BEGIN

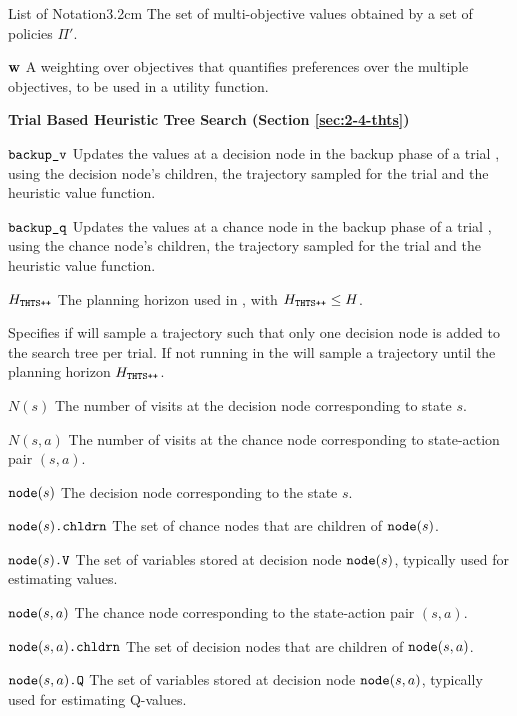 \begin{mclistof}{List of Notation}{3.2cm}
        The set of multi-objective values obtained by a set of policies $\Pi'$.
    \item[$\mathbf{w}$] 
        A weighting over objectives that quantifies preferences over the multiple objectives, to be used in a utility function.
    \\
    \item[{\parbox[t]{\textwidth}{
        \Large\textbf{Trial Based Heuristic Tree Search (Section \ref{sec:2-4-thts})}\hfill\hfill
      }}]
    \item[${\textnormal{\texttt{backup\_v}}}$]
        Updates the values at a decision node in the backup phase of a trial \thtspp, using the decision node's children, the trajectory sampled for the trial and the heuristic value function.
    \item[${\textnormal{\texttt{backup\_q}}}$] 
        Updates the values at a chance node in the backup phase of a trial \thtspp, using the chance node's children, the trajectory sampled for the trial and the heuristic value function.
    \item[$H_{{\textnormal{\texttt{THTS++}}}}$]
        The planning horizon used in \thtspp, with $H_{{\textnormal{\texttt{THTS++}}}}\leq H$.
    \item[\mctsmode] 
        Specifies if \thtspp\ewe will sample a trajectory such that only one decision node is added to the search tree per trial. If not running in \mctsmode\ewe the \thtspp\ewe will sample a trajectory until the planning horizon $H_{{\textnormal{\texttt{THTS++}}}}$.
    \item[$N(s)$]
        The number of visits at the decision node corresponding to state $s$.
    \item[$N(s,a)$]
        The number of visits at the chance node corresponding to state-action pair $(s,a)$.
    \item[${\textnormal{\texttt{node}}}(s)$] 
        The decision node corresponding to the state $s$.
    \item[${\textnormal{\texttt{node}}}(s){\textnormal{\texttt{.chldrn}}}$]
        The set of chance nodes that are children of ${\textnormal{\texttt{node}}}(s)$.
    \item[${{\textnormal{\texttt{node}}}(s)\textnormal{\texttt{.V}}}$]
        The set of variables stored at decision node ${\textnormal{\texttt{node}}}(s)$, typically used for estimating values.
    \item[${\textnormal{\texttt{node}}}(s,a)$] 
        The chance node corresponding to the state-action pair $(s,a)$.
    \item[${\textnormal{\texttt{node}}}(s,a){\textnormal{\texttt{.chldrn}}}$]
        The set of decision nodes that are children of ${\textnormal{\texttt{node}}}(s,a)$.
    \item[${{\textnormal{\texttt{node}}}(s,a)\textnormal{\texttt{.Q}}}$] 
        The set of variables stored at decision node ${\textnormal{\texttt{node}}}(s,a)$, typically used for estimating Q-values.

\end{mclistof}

END
BEGIN

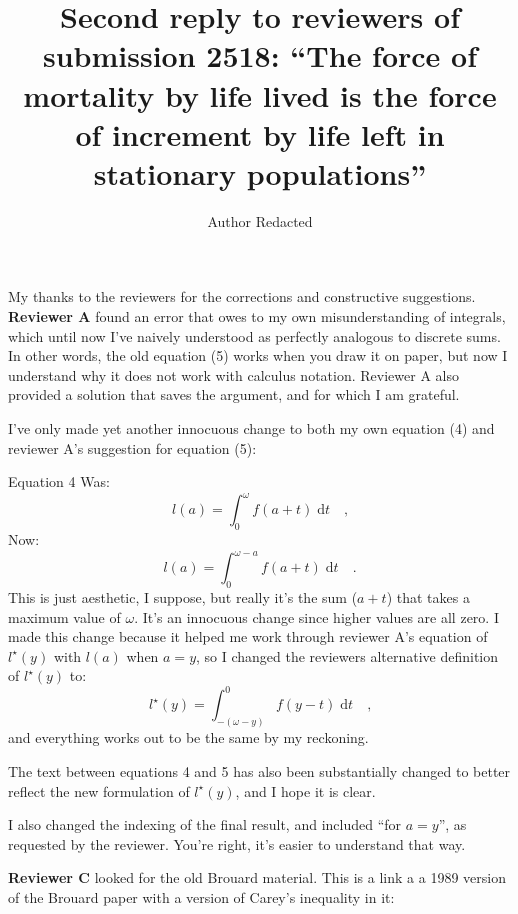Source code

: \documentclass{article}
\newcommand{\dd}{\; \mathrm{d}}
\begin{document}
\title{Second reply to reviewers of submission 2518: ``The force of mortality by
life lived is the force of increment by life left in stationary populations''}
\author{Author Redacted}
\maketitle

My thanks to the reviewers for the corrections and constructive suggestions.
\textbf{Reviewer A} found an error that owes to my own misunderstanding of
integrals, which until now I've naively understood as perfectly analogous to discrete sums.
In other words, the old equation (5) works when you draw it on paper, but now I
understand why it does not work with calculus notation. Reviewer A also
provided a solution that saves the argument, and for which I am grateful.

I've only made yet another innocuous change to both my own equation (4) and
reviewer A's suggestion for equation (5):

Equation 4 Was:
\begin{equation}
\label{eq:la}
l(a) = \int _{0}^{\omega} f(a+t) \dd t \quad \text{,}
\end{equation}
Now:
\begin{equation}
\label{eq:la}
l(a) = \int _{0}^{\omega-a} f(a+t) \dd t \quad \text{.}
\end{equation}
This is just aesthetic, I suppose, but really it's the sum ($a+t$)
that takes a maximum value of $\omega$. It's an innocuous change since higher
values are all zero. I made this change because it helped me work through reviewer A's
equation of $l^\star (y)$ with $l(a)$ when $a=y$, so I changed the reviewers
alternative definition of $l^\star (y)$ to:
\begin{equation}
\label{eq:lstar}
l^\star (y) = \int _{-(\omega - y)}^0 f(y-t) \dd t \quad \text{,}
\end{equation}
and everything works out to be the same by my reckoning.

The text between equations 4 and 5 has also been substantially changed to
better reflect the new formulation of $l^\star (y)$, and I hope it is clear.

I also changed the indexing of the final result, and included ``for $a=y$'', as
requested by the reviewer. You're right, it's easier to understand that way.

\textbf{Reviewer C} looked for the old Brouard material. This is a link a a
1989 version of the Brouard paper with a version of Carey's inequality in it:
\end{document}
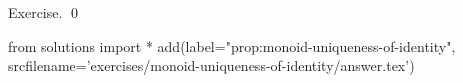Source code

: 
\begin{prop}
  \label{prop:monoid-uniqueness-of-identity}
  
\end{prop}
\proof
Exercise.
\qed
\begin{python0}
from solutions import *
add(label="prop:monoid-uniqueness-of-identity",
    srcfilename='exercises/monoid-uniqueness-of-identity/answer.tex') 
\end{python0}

END
BEGIN

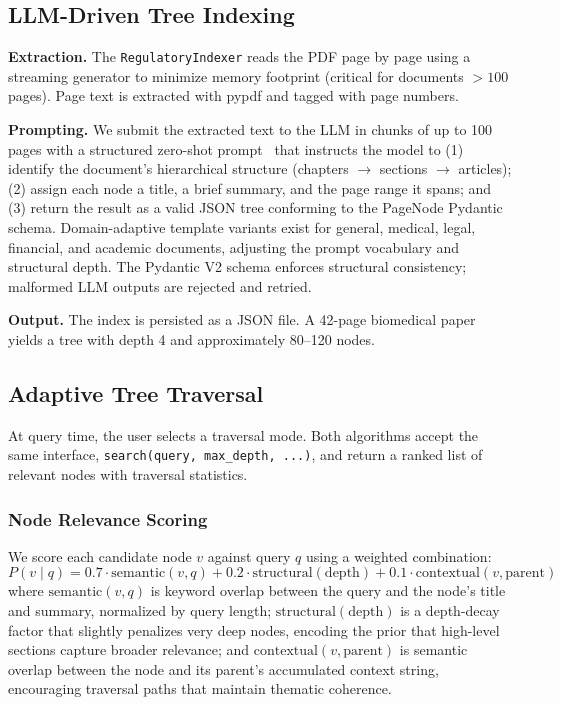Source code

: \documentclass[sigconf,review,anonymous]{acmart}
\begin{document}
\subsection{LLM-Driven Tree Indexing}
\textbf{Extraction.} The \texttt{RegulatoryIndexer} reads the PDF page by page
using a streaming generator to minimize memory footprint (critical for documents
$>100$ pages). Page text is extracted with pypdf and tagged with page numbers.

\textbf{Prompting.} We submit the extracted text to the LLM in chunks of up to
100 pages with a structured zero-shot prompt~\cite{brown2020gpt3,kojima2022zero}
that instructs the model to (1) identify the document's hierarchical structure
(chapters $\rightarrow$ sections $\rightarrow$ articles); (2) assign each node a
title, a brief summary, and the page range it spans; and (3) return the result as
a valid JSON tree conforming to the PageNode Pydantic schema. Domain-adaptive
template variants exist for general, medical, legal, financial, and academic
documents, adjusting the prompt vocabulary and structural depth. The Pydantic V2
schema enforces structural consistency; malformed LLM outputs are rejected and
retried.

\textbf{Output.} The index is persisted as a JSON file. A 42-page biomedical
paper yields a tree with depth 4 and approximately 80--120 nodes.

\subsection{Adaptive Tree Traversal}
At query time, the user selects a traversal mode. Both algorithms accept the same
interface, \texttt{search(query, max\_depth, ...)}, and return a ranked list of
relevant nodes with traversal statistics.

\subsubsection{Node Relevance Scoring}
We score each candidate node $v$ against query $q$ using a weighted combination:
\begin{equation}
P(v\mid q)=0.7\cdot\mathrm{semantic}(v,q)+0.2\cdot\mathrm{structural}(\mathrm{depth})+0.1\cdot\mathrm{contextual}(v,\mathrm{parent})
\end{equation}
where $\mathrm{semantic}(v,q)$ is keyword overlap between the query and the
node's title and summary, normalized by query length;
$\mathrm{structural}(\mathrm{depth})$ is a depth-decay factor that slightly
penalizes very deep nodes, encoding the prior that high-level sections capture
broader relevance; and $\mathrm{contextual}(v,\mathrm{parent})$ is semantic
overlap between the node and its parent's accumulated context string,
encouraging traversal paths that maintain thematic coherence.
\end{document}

END

### Task details:
In the listing above, transcribe exactly everything from the line containing "The planning horizon used" down to the line containing "The number of visits at the decision", including both and nothing more.

### Answer:
        The planning horizon used in \thtspp, with $H_{{\textnormal{\texttt{THTS++}}}}\leq H$.
    \item[\mctsmode] 
        Specifies if \thtspp\ewe will sample a trajectory such that only one decision node is added to the search tree per trial. If not running in \mctsmode\ewe the \thtspp\ewe will sample a trajectory until the planning horizon $H_{{\textnormal{\texttt{THTS++}}}}$.
    \item[$N(s)$]
        The number of visits at the decision node corresponding to state $s$.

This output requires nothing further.